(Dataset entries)
►

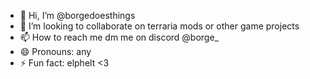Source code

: - 👋 Hi, I’m @borgedoesthings
- 💞️ I’m looking to collaborate on terraria mods or other game projects
- 📫 How to reach me dm me on discord @borge_
- 😄 Pronouns: any
- ⚡ Fun fact: elphelt <3

<!---
borgedoesthings/borgedoesthings is a ✨ special ✨ repository because its `README.md` (this file) appears on your GitHub profile.
You can click the Preview link to take a look at your changes.
--->

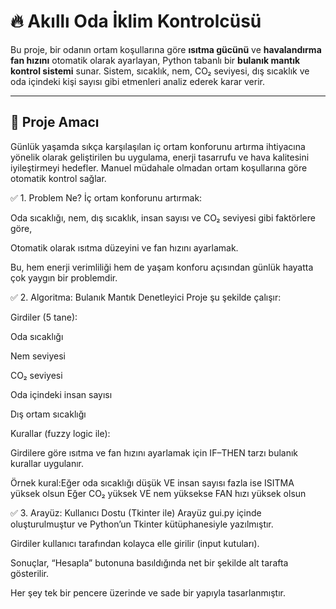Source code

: # 🔥 Akıllı Oda İklim Kontrolcüsü

Bu proje, bir odanın ortam koşullarına göre **ısıtma gücünü** ve **havalandırma fan hızını** otomatik olarak ayarlayan, Python tabanlı bir **bulanık mantık kontrol sistemi** sunar. Sistem, sıcaklık, nem, CO₂ seviyesi, dış sıcaklık ve oda içindeki kişi sayısı gibi etmenleri analiz ederek karar verir.

---

## 🎯 Proje Amacı

Günlük yaşamda sıkça karşılaşılan iç ortam konforunu artırma ihtiyacına yönelik olarak geliştirilen bu uygulama, enerji tasarrufu ve hava kalitesini iyileştirmeyi hedefler. Manuel müdahale olmadan ortam koşullarına göre otomatik kontrol sağlar.

✅ 1. Problem Ne?
İç ortam konforunu artırmak:

Oda sıcaklığı, nem, dış sıcaklık, insan sayısı ve CO₂ seviyesi gibi faktörlere göre,

Otomatik olarak ısıtma düzeyini ve fan hızını ayarlamak.

Bu, hem enerji verimliliği hem de yaşam konforu açısından günlük hayatta çok yaygın bir problemdir.

✅ 2. Algoritma: Bulanık Mantık Denetleyici
Proje şu şekilde çalışır:

Girdiler (5 tane):

Oda sıcaklığı

Nem seviyesi

CO₂ seviyesi

Oda içindeki insan sayısı

Dış ortam sıcaklığı

Kurallar (fuzzy logic ile):

Girdilere göre ısıtma ve fan hızını ayarlamak için IF–THEN tarzı bulanık kurallar uygulanır.

Örnek kural:Eğer oda sıcaklığı düşük VE insan sayısı fazla ise ISITMA yüksek olsun
Eğer CO₂ yüksek VE nem yüksekse FAN hızı yüksek olsun

✅ 3. Arayüz: Kullanıcı Dostu (Tkinter ile)
Arayüz gui.py içinde oluşturulmuştur ve Python’un Tkinter kütüphanesiyle yazılmıştır.

Girdiler kullanıcı tarafından kolayca elle girilir (input kutuları).

Sonuçlar, “Hesapla” butonuna basıldığında net bir şekilde alt tarafta gösterilir.

Her şey tek bir pencere üzerinde ve sade bir yapıyla tasarlanmıştır.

◄

(WHAT YOU HAVE TO DO)
Your response should be each line that includes the word "sıcaklığı", copied from the records.

(ANSWER TO THE EXERCISE)
Oda sıcaklığı, nem, dış sıcaklık, insan sayısı ve CO₂ seviyesi gibi faktörlere göre,
Oda sıcaklığı
Dış ortam sıcaklığı
Örnek kural:Eğer oda sıcaklığı düşük VE insan sayısı fazla ise ISITMA yüksek olsun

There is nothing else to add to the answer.